I was given the opportunity to work in a data engineering team, although I had no training or experience in the field. It was really difficult for me figuring out what are the daily tasks of a data engineer before I actually started in that position.

After a year on the job, I realize that the day-to-day work of data engineers is still difficult to summarize and explain. This is because the outcome of data engineering is less tangible than that of software engineering. Also, every DE has a very different experience based on where they work(ed).

In this article I’m sharing what my work as a Data Engineer looked like most days, and what kind of occasional projects I worked on. I will list the tasks in the order I faced them when I transitioned from a Software Engineer to a Data Engineer role.

It’s also worth noting that I was part of a small team with T-shaped skills, meaning we handle the full process of data engineering, either for day-to-day maintenance operations or for time-bound projects. I know some bigger companies have several distinct teams of DEs with a specific scope each, performing only a part of the workflow I’ll describe here.

The technologies and general rules I’ll share are specific to where I worked and could vary in other companies. When I know some alternatives, I’ll list them.
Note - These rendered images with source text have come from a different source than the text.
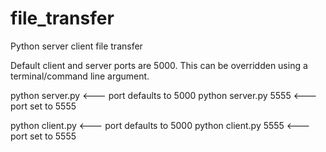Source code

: # file_transfer
Python server client file transfer

Default client and server ports are 5000.
This can be overridden using a terminal/command line argument.

python server.py		    <--- port defaults to 5000
python server.py 5555		<--- port set to 5555

python client.py		    <--- port defaults to 5000
python client.py 5555		<--- port set to 5555
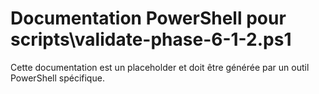 # Documentation PowerShell pour scripts\validate-phase-6-1-2.ps1

Cette documentation est un placeholder et doit être générée par un outil PowerShell spécifique.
A very high-level workflow of data warehousing

One of the main responsibilities of Data Engineers is maintaining the data warehouse. This can be summarized in a few big steps:

  1. Services connector. The orchestrator contacts a service that hosts all the connectors and passes parameters to define what to run and how. This service is responsible for authenticating at the sources, triggering the extraction of raw data and writing it to a target (usually a data lake). This part of the workflow could be handled directly by the orchestrator. In our case, we make use of Azure Data Factory for this step.
  2. Raw data storage. Raw data is written in a data lake, a vast storage with files written in formats like JSON, Parquet…
  3. Staging (preparation of data). A staging phase processes the data to make it clean and ready for further transformations. The data is casted (typed), some filters can already be applied, sometimes intermediary tables are already created.
  4. Final tables creation. Final tables are created by aggregating and joining information coming from different tables, filtering, augmenting data with static information… Multiple tables can be created from the same staged or raw tables, using different calculations, filters, joins… based on the type of facts we want to provide.
  5. Views creation. Views are created based on the processed table. This is the final stage of the data, where it’s made available for reporting or data science.

If I tried to summarize this in a single sentence, I would say that a Data Engineer collects raw data, that is not usable as-is, from various sources, and processes it to make it usable for the end user.
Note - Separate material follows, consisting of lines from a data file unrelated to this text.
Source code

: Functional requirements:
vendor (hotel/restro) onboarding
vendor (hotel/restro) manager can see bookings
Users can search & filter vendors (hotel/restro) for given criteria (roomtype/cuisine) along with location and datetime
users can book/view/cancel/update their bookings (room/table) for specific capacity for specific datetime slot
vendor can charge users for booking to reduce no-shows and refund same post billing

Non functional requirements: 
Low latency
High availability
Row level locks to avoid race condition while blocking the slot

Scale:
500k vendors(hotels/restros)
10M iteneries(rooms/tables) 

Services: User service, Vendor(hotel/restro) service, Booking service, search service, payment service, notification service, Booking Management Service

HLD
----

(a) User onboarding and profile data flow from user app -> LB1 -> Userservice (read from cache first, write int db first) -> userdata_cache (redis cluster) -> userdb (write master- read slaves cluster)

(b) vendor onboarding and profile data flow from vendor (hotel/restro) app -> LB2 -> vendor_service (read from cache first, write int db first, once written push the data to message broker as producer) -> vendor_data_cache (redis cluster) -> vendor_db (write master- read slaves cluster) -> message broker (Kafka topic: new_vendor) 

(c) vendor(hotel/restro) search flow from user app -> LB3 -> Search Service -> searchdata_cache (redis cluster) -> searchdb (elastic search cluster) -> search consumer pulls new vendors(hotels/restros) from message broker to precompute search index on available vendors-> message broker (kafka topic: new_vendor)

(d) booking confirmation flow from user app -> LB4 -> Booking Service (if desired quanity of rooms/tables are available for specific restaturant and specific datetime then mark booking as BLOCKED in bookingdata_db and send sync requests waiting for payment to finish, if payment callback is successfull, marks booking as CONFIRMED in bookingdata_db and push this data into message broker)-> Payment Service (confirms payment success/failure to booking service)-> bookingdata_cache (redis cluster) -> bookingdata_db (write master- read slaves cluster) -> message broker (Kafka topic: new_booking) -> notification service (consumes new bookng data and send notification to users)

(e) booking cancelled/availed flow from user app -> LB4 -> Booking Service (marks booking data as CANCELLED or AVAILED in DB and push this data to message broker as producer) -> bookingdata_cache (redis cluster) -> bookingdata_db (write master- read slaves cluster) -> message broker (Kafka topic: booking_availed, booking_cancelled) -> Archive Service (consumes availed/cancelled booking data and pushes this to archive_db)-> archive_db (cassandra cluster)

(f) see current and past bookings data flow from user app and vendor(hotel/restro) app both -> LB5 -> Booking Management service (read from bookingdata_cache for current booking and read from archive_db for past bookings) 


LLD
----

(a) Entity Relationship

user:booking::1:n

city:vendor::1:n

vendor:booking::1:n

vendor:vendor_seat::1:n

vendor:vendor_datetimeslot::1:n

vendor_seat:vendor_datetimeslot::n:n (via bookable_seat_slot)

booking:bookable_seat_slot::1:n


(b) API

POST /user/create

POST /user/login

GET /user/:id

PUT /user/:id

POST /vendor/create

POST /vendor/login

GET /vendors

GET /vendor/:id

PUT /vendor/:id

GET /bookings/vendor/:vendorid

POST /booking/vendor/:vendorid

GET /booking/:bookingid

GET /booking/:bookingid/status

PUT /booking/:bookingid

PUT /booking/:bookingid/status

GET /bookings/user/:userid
Day-to-day tasks as a Data Engineer

Develop and maintain custom extractors

Extractors are meant to extract data from different data sources across the company (databases, APIs, connectors to ERPs and CRMs like SAP, Salesforce…, Cloud services, or other tools like Jira, to name only a few). In some rare cases, the extractor we need doesn’t exist. This is the case when we extract data from a very peculiar data source, a data source that is not meant to be a data source usually.

Those custom extractors are just a software, and it can be written in any language that supports the necessary operations (making http calls for example). In a DevOps team, the development phase includes the application itself, but also making sure it deploys and runs.
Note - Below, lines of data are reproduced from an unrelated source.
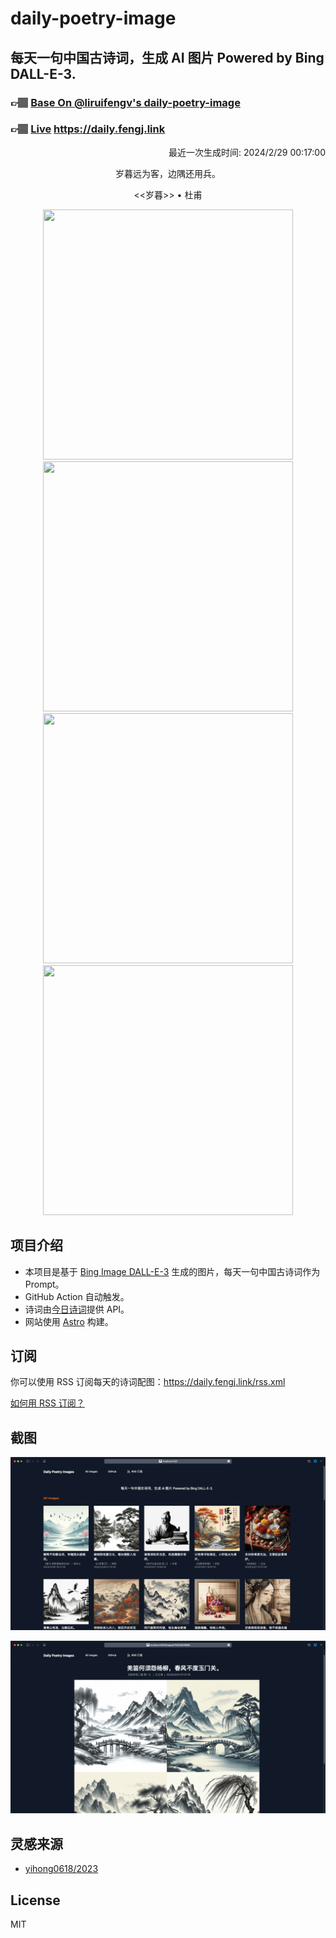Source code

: 
# daily-poetry-image

## 每天一句中国古诗词，生成 AI 图片 Powered by Bing DALL-E-3.

### 👉🏽 [Base On @liruifengv's daily-poetry-image](https://github.com/liruifengv/daily-poetry-image)

### 👉🏽 [Live](https://daily.fengj.link) https://daily.fengj.link

<p align="right">
  最近一次生成时间: 2024/2/29 00:17:00
</p>
<p align="center">
岁暮远为客，边隅还用兵。
</p>
<p align="center">
<<岁暮>> • 杜甫
</p>
<p align="center">
<img src="https://tse1.mm.bing.net/th/id/OIG1.rNQR0mYrDCbF6sSeUNd6" height="400" width="400" />
<img src="https://tse3.mm.bing.net/th/id/OIG1.1ga.OOeFtSNATmUE5vgo" height="400" width="400" />
<img src="https://tse4.mm.bing.net/th/id/OIG1.rzOA6vm.oCCVqbDLy7oK" height="400" width="400" />
<img src="https://tse2.mm.bing.net/th/id/OIG1.IAVwJZVfJINhiG.uKOHj" height="400" width="400" />
</p>

## 项目介绍

-   本项目是基于 [Bing Image DALL-E-3](https://www.bing.com/images/create) 生成的图片，每天一句中国古诗词作为 Prompt。
-   GitHub Action 自动触发。
-   诗词由[今日诗词](https://www.jinrishici.com/)提供 API。
-   网站使用 [Astro](https://astro.build) 构建。

## 订阅

你可以使用 RSS 订阅每天的诗词配图：https://daily.fengj.link/rss.xml

[如何用 RSS 订阅？](https://zhuanlan.zhihu.com/p/55026716)

## 截图

![图片列表](./screenshots/Snipaste_2023-12-28_21-00-26.png)

![图片详情](./screenshots/Snipaste_2023-12-28_21-00-53.png)

## 灵感来源

-   [yihong0618/2023](https://github.com/yihong0618/2023)

## License

MIT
Add columns to an existing table

The most basic type of request is adding some columns in a table that already exists. Depending on the person who wrote the ticket and the kind of source, this can include little to a lot of research to retrieve the fields names in the source.

We wrote our models with SQL and dbt (a SQL helper with functionalities like macros to reuse some functions for example). The models and data transformation can also be written in a programming language. Some popular languages in Data Engineering are Scala, Java/Kotlin and Python.

Other operations on existing tables include renaming columns, adding filters, deleting or replacing some columns, updating the source column name because the source was updated…

Monitor data pipelines

Sometimes the scheduled data extractions failed. Most of the time, it was because the source was unreachable at the time of the extraction, for a reason out of our control, and we reran the pipeline manually.

Other times, it happened the day after the release, and it usually meant that we released breaking changes. In that case we had to find the changes that created problems, take corrective actions, or rollback the changes to allow time for investigation.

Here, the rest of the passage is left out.